» What you should do: Take every line from the data that has the word "assurance" in it.

Data extracts section start

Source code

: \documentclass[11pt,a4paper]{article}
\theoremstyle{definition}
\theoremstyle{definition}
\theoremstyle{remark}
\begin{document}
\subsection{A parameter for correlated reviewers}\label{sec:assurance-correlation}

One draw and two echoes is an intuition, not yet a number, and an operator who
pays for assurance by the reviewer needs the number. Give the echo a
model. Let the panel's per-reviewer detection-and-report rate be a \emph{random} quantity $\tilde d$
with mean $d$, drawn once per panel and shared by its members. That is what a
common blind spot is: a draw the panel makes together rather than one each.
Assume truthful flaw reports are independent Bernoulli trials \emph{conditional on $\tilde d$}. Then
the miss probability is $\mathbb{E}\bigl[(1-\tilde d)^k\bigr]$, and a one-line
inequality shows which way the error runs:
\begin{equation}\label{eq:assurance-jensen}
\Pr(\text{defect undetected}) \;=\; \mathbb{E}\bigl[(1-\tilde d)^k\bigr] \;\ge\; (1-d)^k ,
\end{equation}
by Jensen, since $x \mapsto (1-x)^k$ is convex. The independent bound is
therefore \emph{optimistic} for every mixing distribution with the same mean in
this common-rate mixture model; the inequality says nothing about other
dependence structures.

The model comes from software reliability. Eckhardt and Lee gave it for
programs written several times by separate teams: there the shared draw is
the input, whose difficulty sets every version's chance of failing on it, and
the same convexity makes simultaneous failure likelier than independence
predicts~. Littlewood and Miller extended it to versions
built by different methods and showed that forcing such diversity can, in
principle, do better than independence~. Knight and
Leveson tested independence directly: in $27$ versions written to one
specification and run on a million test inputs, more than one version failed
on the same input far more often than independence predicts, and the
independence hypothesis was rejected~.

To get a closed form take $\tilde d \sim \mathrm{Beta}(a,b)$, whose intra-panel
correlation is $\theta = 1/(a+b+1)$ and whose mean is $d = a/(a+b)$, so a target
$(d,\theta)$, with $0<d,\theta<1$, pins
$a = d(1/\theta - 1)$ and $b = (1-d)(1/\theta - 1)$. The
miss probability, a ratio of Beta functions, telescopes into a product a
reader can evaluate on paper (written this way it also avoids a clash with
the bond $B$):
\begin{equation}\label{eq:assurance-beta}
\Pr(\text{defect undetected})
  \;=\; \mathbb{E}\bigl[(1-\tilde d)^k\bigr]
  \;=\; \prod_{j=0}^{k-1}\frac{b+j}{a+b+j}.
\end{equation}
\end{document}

Data extracts section end

» Answer below:
\subsection{A parameter for correlated reviewers}\label{sec:assurance-correlation}
pays for assurance by the reviewer needs the number. Give the echo a
\begin{equation}\label{eq:assurance-jensen}
\begin{equation}\label{eq:assurance-beta}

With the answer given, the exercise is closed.